> [DATA SHOWN]:
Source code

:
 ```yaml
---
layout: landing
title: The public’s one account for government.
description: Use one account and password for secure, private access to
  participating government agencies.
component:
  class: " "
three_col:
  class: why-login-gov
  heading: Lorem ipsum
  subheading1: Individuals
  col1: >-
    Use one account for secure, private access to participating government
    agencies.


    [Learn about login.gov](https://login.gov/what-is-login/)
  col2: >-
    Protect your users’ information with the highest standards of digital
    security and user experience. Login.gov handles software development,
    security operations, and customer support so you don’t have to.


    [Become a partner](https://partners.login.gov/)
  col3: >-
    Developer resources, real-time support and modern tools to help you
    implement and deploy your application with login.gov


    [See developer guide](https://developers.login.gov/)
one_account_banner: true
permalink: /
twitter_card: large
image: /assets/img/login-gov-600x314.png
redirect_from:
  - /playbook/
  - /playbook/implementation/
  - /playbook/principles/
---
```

> [WHAT YOU NEED TO DO]: Report the number of lines in these entries that hold the word "https". Add nothing else.

> [ANSWER TO THIS EXERCISE]: 3